Interesting Things

So, I was perusing the logs for a new site that I just set up and I noticed this weird page view in there which was /this_is_a_test_of_404_response. At first I thought this was some joker just seeing what would happen if they tried to get a page that didn’t exist on my site, so no big deal. Even still, I was intrigued, so I went in to the actual raw logs and saw that this wasn’t some joker, it was Google doing this. Unless someone has forged their server/bot signature and IP address range, then it really is them. Well, that’s peculiar I thought.

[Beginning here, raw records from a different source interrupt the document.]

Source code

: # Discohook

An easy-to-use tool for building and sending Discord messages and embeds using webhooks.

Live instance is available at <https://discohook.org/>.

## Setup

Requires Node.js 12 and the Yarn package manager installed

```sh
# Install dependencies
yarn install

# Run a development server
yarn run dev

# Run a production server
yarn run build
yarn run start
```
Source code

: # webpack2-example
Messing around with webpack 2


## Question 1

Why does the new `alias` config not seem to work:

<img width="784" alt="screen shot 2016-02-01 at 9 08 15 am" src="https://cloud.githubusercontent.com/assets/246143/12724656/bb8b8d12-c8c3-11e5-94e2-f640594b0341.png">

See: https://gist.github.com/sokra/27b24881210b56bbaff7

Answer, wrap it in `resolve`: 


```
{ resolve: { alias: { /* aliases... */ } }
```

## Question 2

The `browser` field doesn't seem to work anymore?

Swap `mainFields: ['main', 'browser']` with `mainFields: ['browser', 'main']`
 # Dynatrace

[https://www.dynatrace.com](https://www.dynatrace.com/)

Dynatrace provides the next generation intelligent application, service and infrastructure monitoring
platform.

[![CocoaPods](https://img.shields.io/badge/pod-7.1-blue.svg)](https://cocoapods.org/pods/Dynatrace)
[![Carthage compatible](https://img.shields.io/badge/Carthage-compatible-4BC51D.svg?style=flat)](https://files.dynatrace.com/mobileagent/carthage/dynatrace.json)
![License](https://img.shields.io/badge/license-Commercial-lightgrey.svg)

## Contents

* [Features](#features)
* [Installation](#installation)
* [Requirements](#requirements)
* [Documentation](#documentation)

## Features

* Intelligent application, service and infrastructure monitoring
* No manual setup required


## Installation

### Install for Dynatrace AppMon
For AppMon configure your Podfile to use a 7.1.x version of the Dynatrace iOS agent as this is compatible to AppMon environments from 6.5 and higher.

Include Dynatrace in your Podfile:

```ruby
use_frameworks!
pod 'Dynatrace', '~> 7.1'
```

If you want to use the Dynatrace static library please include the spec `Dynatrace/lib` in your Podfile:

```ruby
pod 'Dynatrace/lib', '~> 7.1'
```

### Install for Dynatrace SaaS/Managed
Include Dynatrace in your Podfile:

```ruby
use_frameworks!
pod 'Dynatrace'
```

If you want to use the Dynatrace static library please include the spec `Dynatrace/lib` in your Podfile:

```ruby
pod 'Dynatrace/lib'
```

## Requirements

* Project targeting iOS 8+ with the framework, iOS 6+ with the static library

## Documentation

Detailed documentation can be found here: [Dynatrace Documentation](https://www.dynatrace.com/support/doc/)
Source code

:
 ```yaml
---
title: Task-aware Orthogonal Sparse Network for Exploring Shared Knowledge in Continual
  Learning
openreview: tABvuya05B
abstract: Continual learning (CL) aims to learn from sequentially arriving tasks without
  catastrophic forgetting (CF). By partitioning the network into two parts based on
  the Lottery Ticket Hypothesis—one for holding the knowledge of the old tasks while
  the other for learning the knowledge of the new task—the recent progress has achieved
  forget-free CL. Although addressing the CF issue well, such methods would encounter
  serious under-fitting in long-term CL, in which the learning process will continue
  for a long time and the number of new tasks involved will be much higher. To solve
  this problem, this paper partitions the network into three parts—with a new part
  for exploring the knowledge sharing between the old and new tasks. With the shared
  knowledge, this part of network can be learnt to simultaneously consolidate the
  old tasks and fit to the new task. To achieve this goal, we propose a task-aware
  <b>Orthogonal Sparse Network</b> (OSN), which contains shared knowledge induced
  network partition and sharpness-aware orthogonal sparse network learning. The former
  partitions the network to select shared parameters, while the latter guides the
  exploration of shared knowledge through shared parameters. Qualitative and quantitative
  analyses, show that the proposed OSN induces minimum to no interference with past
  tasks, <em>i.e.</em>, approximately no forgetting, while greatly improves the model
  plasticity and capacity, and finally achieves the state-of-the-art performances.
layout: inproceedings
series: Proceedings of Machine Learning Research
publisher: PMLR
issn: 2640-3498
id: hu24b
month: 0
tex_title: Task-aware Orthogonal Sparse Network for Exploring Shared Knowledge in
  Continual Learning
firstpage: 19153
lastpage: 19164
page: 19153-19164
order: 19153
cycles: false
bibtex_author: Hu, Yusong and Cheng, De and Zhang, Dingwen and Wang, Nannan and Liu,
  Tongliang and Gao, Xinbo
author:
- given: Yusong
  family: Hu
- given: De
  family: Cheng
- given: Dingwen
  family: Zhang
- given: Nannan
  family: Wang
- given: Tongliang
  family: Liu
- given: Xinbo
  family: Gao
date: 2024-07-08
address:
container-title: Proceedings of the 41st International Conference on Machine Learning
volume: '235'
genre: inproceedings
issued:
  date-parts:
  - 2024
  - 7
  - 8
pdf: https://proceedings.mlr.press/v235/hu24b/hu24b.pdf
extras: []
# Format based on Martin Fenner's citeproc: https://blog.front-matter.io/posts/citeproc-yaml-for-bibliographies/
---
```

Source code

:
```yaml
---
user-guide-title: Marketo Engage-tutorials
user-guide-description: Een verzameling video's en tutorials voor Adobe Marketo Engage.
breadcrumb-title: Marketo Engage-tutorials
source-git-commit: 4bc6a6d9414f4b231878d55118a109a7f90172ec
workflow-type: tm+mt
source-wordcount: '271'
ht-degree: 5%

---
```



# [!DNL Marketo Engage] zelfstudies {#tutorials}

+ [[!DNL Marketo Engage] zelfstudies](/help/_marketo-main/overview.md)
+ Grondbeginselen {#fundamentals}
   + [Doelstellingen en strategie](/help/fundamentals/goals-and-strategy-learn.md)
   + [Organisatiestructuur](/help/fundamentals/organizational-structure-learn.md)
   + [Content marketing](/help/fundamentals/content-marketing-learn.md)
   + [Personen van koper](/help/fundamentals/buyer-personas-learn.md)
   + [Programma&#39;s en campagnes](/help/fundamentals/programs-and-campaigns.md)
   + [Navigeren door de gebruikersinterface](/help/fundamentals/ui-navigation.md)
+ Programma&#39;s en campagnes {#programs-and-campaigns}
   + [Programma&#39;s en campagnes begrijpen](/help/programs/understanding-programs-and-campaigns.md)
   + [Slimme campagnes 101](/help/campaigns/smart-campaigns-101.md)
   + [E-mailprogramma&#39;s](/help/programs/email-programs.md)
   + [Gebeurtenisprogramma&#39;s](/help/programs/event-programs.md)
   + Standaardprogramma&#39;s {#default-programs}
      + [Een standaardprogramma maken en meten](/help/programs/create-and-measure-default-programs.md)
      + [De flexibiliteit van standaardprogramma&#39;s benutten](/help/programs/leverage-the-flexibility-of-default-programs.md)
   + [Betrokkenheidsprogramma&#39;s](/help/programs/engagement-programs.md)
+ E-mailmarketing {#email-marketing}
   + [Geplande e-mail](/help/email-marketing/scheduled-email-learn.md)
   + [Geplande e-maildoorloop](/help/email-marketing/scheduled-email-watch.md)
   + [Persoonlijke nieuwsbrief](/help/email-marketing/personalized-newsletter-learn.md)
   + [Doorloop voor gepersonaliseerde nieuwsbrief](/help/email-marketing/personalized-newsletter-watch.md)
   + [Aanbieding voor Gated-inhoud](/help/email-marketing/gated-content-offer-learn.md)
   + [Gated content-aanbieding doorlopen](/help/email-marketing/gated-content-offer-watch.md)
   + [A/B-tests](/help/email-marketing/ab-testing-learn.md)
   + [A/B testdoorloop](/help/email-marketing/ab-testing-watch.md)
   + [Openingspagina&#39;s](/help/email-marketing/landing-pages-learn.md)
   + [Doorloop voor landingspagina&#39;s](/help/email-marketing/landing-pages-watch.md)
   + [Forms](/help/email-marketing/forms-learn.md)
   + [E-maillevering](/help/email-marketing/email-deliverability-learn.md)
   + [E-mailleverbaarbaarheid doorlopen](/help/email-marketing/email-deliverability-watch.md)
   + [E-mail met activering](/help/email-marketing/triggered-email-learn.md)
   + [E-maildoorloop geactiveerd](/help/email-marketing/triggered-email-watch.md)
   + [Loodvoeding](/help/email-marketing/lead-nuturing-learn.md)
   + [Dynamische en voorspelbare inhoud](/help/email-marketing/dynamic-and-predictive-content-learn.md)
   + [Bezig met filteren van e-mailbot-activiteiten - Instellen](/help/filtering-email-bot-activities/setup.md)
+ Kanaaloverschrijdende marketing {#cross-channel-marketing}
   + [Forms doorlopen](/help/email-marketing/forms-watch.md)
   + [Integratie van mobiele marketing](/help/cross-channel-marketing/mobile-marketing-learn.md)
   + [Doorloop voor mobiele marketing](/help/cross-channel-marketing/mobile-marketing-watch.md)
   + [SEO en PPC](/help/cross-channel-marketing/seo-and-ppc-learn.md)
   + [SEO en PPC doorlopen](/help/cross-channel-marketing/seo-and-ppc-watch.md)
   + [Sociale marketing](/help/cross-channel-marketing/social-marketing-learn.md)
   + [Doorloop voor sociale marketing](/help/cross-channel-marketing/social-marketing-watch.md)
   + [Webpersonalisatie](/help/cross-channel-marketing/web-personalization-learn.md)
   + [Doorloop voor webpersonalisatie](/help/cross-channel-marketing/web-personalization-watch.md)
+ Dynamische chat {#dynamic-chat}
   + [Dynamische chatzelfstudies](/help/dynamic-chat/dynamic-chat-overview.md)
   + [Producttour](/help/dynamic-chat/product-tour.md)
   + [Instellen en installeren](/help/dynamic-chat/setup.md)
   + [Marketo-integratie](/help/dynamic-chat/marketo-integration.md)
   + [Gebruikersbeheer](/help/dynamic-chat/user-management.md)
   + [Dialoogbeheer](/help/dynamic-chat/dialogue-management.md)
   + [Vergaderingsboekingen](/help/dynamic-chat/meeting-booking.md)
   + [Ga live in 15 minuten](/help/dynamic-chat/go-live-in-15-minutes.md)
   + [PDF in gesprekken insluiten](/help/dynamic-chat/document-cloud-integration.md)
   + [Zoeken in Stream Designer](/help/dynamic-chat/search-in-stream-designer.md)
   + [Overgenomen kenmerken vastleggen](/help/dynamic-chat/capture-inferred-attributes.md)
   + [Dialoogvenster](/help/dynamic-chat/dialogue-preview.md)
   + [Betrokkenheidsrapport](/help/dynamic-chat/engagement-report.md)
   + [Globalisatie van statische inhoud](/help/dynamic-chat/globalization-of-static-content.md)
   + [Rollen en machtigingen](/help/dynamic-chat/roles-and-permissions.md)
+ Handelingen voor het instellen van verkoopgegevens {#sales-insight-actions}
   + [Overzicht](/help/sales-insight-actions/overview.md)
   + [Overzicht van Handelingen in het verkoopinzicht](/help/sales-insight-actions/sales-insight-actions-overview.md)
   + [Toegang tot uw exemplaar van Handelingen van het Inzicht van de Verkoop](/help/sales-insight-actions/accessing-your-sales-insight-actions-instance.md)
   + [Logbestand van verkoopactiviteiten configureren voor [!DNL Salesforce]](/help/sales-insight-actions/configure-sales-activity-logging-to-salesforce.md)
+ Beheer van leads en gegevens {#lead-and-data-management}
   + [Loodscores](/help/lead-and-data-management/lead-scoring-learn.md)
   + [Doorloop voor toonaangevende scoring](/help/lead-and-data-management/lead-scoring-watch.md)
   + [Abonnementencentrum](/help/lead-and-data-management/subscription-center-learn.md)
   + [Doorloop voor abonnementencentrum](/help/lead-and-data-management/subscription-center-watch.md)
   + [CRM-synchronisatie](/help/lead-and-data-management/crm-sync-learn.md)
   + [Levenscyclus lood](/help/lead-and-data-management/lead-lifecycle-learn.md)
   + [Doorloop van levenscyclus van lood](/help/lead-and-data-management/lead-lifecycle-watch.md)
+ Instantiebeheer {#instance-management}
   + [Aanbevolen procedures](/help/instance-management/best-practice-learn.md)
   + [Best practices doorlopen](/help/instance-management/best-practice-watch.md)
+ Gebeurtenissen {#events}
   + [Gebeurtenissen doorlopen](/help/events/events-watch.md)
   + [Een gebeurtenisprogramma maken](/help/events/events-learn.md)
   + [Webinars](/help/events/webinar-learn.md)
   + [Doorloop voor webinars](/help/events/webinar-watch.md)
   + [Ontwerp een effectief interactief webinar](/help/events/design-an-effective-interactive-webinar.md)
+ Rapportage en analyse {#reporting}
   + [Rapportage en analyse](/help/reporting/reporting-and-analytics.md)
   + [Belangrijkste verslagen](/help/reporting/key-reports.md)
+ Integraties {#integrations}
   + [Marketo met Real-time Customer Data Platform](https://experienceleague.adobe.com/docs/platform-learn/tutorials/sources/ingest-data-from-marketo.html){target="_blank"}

Even more interested, I went through the other logs for my other sites. These all have a higher volume, so things like a single page view often go unoticed by me. But, there they were on every site for the logs in the month of October. Definitely weird. Next question, why is Google doing this? Unsurprisingly, I got very few searches for this new weirdness, since it appears to be happening just within the last week. What did come up seemed to revolve around people thinking that Google was doing some kind of Adwords quality check on the sites where Adwords run. That makes sense, although they’re doing this to all of my sites, even though without Adwords on them. This makes me draw the conclusion that Google is actually doing a full-scale Quality of Service check on any site that they’ve indexed. They want to see what will happen when pages move and also to see how well your site is built. For those people out there who build static, unscripted sites, this is going to mean trouble because unless you run your own server, it’s tough to set up a default 404 page as this is done in the configuration files on the server itself. For those of us that script, it’s a pretty easy ‘else’ clause to toss in at the end of any conditionals which we should have been doing anyways, right?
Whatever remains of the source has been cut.